GOAL OF THE EXERCISE:
Leaving the images behind, copy every line of the records exactly.

*** RECORDS PROVIDED ***

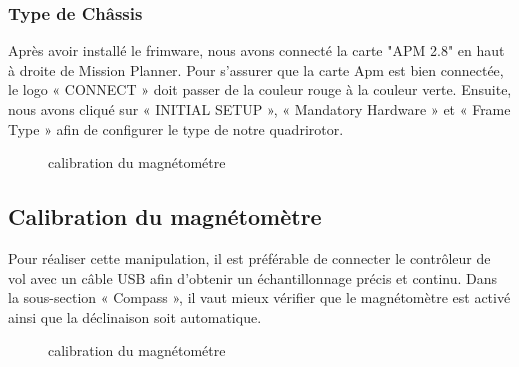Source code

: 	\subsubsection{Type de Châssis}
	Après avoir installé le frimware, nous avons connecté  la carte "APM 2.8" en haut à droite de Mission Planner. Pour s'assurer que la carte Apm est bien connectée, le logo « CONNECT » doit passer de la couleur rouge à la couleur verte. Ensuite, nous avons cliqué sur « INITIAL SETUP », « Mandatory Hardware » et « Frame Type » afin de configurer le type de notre quadrirotor. 
	\begin{figure}[h]
		\begin{center}
			\centering
		\end{center}
		\caption{calibration du magnétométre}
	\end{figure}
	\subsection{Calibration du magnétomètre}
	Pour réaliser cette manipulation, il est préférable de connecter le contrôleur de vol avec un câble USB afin d’obtenir un échantillonnage précis et continu.
	Dans la sous-section « Compass », il vaut mieux vérifier que le magnétomètre est activé ainsi que la déclinaison soit automatique.
	
	\begin{figure}[h]
		\begin{center}
			\centering
		\end{center}
		\caption{calibration du magnétométre}
	\end{figure}
	
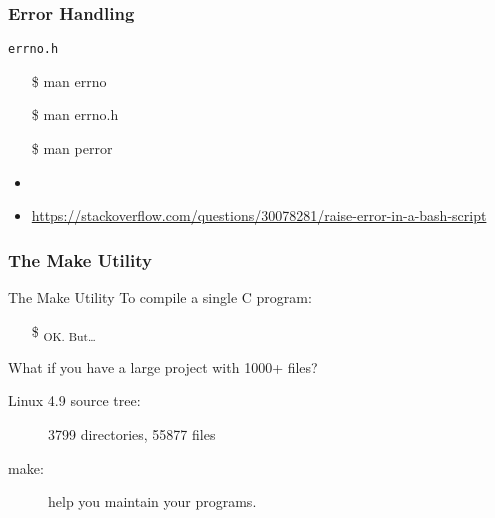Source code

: \subsubsection{Error Handling}
\label{sec:error-handling}

\begin{frame}{\texttt{errno.h}}
  \begin{center}
  \end{center}\ttfamily
  \begin{itemize}
  \item[\$] man errno
  \item[\$] man errno.h
  \item[\$] man perror
  \end{itemize}
\end{frame}

\begin{itemize}
\item {}
\item \url{https://stackoverflow.com/questions/30078281/raise-error-in-a-bash-script}
\end{itemize}

\subsubsection{The Make Utility}

\begin{frame}{The Make Utility}
  To compile a single C program:
  \begin{itemize}
  \item[\$] \quad{\Huge \correct}\textsubscript{{\tiny OK. But\ldots}}
  \end{itemize}
  \begin{block}{What if you have a large project with 1000+ files?}
    \begin{center}
    \end{center}
    \begin{description}
    \item[Linux 4.9 source tree:] 3799 directories, 55877 files
    \end{description}
  \end{block}
  \begin{description}
  \item[make:] help you maintain your programs.
  \end{description}
\end{frame}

*** End of RECORDS PROVIDED ***

EXERCISE ANSWER:
Source code

: 	\subsubsection{Type de Châssis}
	Après avoir installé le frimware, nous avons connecté  la carte "APM 2.8" en haut à droite de Mission Planner. Pour s'assurer que la carte Apm est bien connectée, le logo « CONNECT » doit passer de la couleur rouge à la couleur verte. Ensuite, nous avons cliqué sur « INITIAL SETUP », « Mandatory Hardware » et « Frame Type » afin de configurer le type de notre quadrirotor. 
	\begin{figure}[h]
		\begin{center}
			\centering
		\end{center}
		\caption{calibration du magnétométre}
	\end{figure}
	\subsection{Calibration du magnétomètre}
	Pour réaliser cette manipulation, il est préférable de connecter le contrôleur de vol avec un câble USB afin d’obtenir un échantillonnage précis et continu.
	Dans la sous-section « Compass », il vaut mieux vérifier que le magnétomètre est activé ainsi que la déclinaison soit automatique.
	
	\begin{figure}[h]
		\begin{center}
			\centering
		\end{center}
		\caption{calibration du magnétométre}
	\end{figure}
	
Source code

: \subsubsection{Error Handling}
\label{sec:error-handling}

\begin{frame}{\texttt{errno.h}}
  \begin{center}
  \end{center}\ttfamily
  \begin{itemize}
  \item[\$] man errno
  \item[\$] man errno.h
  \item[\$] man perror
  \end{itemize}
\end{frame}

\begin{itemize}
\item {}
\item \url{https://stackoverflow.com/questions/30078281/raise-error-in-a-bash-script}
\end{itemize}

\subsubsection{The Make Utility}

\begin{frame}{The Make Utility}
  To compile a single C program:
  \begin{itemize}
  \item[\$] \quad{\Huge \correct}\textsubscript{{\tiny OK. But\ldots}}
  \end{itemize}
  \begin{block}{What if you have a large project with 1000+ files?}
    \begin{center}
    \end{center}
    \begin{description}
    \item[Linux 4.9 source tree:] 3799 directories, 55877 files
    \end{description}
  \end{block}
  \begin{description}
  \item[make:] help you maintain your programs.
  \end{description}
\end{frame}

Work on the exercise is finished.